------ Material shown ------

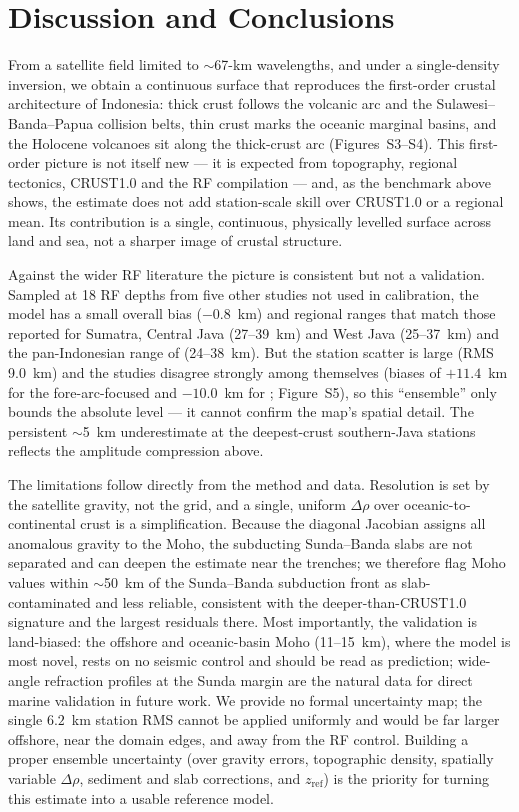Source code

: \documentclass{agujournal2019}
\begin{document}
\section{Discussion and Conclusions}
From a satellite field limited to $\sim$67-km wavelengths, and under a single-density
inversion, we obtain a continuous surface that reproduces the first-order crustal
architecture of Indonesia: thick crust
follows the volcanic arc and the Sulawesi--Banda--Papua collision belts, thin crust
marks the oceanic marginal basins, and the Holocene volcanoes sit along the
thick-crust arc (Figures~S3--S4). This first-order picture is not itself new --- it
is expected from topography, regional tectonics, CRUST1.0 and the RF compilation ---
and, as the benchmark above shows, the estimate does not add station-scale skill
over CRUST1.0 or a regional mean. Its contribution is a single, continuous,
physically levelled surface across land and sea, not a sharper image of crustal
structure.

Against the wider RF literature the picture is consistent but not a validation.
Sampled at 18 RF depths from five other studies
\cite{kieling2011,macpherson2012,bora2016,syuhada2016,anggono2020} not used in
calibration, the model has a small overall bias ($-0.8$~km) and regional ranges that
match those reported for Sumatra, Central Java (27--39~km) and West Java (25--37~km)
and the pan-Indonesian range of \citet{zhang2023} (24--38~km). But the station
scatter is large (RMS 9.0~km) and the studies disagree strongly among themselves
(biases of $+11.4$~km for the fore-arc-focused \citealt{macpherson2012} and
$-10.0$~km for \citealt{syuhada2016}; Figure~S5), so this ``ensemble'' only bounds
the absolute level --- it cannot confirm the map's spatial detail. The persistent
$\sim$5~km underestimate at the deepest-crust southern-Java stations reflects the
amplitude compression above.

The limitations follow directly from the method and data. Resolution is set by the
satellite gravity, not the grid, and a single, uniform $\Delta\rho$ over
oceanic-to-continental crust is a simplification. Because the diagonal Jacobian
assigns all anomalous gravity to the Moho, the subducting Sunda--Banda slabs are not
separated and can deepen the estimate near the trenches; we therefore flag Moho
values within $\sim$50~km of the Sunda--Banda subduction front as slab-contaminated
and less reliable, consistent with the deeper-than-CRUST1.0 signature and the largest
residuals there. Most importantly, the validation is land-biased: the offshore and
oceanic-basin Moho (11--15~km), where the model is most novel, rests on no seismic
control and should be read as prediction; wide-angle refraction profiles at the Sunda
margin \citep{planert2010} are the natural data for direct marine validation in
future work. We provide no formal uncertainty map; the single $6.2$~km station RMS
cannot be applied uniformly and would be far larger offshore, near the domain edges,
and away from the RF control. Building a proper ensemble uncertainty (over gravity
errors, topographic density, spatially variable $\Delta\rho$, sediment and slab
corrections, and $z_{\mathrm{ref}}$) is the priority for turning this estimate into a
usable reference model.
\end{document}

------

**Exercise aim**
Filter the entries and copy each line with "order".

**Response box**
inversion, we obtain a continuous surface that reproduces the first-order crustal
thick-crust arc (Figures~S3--S4). This first-order picture is not itself new --- it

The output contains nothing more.